I have considered and reject each of the grounds of asserted invalidity, in consequence of which the application must be dismissed. However, having formed a negative view about aspects of the manner in which the maintenance plan has been sought to be implemented, I provide some comments aimed at minimising the prospect of future disputation.
Is the maintenance plan a budget or budget variation?
Section 100 of the Act is concerned, according to its heading, with administrative and reserve funds and contributions.
Section 100 also provides (by s 100(2A)) for the compulsory requirement, in the case of 'designated strata companies', of a 10 year plan. The definition of 'designated strata company' includes a strata company for a scheme with 10 or more lots (the Act s 100(7)). The strata company is a designated strata company.
Section 100(2A) of the Act prescribes the following as contents of a 10 year plan:
(i)the common property and the personal property of the strata company that is anticipated to require maintenance, repair, renewal or replacement (other than of a routine nature) in the period covered by the plan; and
(ii)the estimated costs for the maintenance, repairs, renewal or replacement; and
(iii)other information required to be included by the regulations[.]

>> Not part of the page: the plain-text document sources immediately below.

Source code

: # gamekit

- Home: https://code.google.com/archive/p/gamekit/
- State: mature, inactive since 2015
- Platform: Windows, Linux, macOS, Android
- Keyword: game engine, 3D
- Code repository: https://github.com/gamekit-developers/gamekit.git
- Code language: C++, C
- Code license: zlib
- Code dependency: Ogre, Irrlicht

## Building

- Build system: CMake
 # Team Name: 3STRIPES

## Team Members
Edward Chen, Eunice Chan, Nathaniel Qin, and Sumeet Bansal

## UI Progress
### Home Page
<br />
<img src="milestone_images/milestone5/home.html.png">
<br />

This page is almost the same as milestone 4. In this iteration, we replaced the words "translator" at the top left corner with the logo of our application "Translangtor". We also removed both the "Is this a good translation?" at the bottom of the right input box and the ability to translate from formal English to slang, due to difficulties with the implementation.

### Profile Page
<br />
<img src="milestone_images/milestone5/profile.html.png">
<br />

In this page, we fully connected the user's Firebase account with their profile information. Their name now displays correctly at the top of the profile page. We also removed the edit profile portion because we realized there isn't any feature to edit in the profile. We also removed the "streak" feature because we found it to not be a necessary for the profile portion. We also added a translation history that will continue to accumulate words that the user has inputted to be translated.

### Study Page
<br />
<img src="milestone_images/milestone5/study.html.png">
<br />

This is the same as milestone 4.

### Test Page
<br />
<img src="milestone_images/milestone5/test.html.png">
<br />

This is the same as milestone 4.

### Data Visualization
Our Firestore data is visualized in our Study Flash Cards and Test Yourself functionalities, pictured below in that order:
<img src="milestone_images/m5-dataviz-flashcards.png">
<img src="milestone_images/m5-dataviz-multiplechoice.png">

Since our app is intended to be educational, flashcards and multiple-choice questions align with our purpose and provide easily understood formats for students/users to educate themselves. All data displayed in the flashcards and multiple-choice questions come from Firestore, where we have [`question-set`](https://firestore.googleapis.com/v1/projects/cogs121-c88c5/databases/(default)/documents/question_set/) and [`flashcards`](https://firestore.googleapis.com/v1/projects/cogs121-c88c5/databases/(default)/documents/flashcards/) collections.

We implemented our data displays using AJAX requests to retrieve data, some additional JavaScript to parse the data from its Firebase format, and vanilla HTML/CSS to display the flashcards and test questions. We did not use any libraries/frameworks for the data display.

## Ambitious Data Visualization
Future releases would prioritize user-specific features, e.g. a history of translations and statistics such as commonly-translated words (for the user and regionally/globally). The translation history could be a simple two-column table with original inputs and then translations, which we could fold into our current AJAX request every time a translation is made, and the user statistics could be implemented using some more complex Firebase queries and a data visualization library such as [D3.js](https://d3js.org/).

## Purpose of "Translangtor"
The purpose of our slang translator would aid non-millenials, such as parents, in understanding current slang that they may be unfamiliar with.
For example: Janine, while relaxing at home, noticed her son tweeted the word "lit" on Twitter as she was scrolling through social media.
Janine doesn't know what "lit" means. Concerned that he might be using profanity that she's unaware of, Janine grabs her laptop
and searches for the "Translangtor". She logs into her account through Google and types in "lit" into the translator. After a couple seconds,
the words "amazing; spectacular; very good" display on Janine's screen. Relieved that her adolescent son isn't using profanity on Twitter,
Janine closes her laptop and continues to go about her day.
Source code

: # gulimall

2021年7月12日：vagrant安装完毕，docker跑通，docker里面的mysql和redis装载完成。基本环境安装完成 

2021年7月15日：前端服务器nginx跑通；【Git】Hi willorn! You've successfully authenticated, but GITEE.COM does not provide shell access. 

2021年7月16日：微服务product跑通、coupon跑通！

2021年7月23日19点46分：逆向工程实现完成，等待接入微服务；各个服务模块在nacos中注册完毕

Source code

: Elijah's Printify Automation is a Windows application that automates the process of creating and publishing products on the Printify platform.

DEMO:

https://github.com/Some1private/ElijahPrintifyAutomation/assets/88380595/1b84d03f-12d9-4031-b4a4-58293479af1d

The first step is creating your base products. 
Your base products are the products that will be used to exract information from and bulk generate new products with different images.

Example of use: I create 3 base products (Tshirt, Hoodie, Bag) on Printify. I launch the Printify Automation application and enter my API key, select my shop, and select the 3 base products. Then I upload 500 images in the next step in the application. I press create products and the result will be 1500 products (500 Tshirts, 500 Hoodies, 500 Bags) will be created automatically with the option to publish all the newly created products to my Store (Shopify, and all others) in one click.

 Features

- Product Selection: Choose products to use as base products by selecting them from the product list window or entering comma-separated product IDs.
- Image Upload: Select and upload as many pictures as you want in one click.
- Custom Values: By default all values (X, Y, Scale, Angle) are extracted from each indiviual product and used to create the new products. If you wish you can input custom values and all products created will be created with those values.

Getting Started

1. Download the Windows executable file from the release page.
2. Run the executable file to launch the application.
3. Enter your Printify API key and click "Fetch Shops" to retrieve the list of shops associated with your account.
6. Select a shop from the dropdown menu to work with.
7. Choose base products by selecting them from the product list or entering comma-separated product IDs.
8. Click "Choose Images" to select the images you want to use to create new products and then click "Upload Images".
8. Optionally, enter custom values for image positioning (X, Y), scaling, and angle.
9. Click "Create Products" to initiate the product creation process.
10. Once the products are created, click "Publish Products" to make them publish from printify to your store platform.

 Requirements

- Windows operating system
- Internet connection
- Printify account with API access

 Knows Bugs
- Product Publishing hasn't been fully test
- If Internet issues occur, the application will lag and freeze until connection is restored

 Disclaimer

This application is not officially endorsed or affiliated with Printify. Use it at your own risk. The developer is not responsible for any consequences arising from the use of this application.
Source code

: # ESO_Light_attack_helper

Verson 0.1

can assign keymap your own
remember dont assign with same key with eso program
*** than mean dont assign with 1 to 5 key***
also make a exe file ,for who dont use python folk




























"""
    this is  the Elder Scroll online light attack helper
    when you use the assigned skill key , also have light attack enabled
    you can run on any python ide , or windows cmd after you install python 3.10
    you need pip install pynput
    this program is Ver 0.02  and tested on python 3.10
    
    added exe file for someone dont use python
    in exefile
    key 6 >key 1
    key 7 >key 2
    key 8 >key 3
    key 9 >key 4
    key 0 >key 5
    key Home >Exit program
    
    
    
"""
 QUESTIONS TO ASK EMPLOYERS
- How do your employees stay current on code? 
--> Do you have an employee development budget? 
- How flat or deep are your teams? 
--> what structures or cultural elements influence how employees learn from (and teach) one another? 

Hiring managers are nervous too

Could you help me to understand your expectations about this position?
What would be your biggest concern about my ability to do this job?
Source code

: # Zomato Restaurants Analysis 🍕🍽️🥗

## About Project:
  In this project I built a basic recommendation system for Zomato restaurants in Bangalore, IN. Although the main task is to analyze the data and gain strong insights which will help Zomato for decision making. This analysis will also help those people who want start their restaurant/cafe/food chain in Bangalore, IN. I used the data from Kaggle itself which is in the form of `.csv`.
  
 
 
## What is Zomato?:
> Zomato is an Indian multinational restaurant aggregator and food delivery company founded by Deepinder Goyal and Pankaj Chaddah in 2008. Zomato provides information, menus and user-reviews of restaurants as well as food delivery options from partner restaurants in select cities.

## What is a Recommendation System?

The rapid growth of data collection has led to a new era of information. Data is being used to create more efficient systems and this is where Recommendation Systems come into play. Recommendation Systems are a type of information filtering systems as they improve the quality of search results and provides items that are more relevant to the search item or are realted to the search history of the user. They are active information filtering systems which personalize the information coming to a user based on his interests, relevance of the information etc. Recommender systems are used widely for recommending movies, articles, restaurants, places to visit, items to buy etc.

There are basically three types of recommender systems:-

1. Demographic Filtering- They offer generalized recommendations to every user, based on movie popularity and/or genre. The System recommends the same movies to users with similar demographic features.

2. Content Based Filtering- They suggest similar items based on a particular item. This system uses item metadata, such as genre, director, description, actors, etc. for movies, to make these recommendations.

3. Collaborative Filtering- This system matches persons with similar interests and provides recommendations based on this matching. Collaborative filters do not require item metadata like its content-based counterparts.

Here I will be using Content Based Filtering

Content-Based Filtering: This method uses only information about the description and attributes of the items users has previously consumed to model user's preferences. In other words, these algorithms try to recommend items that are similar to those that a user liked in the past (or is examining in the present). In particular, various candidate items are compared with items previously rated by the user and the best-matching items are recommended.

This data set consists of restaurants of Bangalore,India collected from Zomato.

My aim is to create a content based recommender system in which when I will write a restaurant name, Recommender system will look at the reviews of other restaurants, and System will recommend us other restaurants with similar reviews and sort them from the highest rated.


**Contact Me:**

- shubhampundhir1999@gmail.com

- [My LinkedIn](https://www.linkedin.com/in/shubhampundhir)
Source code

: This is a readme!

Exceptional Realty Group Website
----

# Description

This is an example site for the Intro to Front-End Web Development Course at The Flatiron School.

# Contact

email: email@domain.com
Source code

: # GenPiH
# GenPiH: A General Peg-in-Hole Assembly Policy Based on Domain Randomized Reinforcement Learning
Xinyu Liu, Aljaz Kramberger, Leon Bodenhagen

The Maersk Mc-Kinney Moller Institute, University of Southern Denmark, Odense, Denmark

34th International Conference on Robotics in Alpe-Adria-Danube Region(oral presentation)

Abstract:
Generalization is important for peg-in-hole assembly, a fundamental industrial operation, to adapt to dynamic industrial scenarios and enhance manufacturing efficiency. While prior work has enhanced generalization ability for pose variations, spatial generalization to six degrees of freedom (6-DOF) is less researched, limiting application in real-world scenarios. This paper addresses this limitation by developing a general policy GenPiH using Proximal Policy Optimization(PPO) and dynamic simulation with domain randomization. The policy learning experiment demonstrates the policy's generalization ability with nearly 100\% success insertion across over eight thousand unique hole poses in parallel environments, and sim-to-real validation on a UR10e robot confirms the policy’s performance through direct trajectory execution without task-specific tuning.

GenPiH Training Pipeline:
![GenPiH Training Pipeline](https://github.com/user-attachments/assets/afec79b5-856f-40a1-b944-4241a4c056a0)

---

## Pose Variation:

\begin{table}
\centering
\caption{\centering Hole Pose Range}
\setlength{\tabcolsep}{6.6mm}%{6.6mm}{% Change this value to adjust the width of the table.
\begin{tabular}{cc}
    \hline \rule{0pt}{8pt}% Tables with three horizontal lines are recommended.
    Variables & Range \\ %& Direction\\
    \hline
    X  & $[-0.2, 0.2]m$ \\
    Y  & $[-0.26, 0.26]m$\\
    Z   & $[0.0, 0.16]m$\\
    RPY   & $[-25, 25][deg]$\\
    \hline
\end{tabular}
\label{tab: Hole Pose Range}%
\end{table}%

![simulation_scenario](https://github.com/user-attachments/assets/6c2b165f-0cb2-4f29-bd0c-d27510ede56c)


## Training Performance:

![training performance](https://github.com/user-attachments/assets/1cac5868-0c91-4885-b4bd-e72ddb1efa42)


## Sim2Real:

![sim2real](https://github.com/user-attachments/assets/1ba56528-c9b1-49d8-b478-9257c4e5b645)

Regulation 77(1) of the Strata Titles (General) Regulations 2019 (WA) (Regulations) prescribes a further lengthy list of inclusions for purposes of s 100(2A)(iii) of the Act, including:
…
(g)the method by which the estimated costs for the maintenance, repair, renewal or replacement of the covered items, as set out in the 10 year plan, were determined, including any assumptions underlying that determination;
(h)a plan or recommendation for the funding of the estimated costs for the maintenance, repairs, renewal or replacement of the covered items.
…
Where required, a 10 year plan must be a continuous and enduring feature of a scheme's financial affairs. This is made apparent by s 100(2A)(b) of the Act requiring that a designated strata company ensure:
that the 10 year plan is revised at least once in each 5 years and that, when revised, the plan is extended to cover the 10 years following the revision.
Accretions to and deductions from the administrative and reserve funds of a strata scheme occur as part of the annual budgetary process particularised in s 102 of the Act. In particular, according to s 102(2) of the Act, the budget must be prepared 'taking into account … the 10 year plan for the reserve fund'. That is to say, in calculating the size of the reserve fund, regard should be given to the likely cost of maintenance and replacement set out in the current 10 year plan.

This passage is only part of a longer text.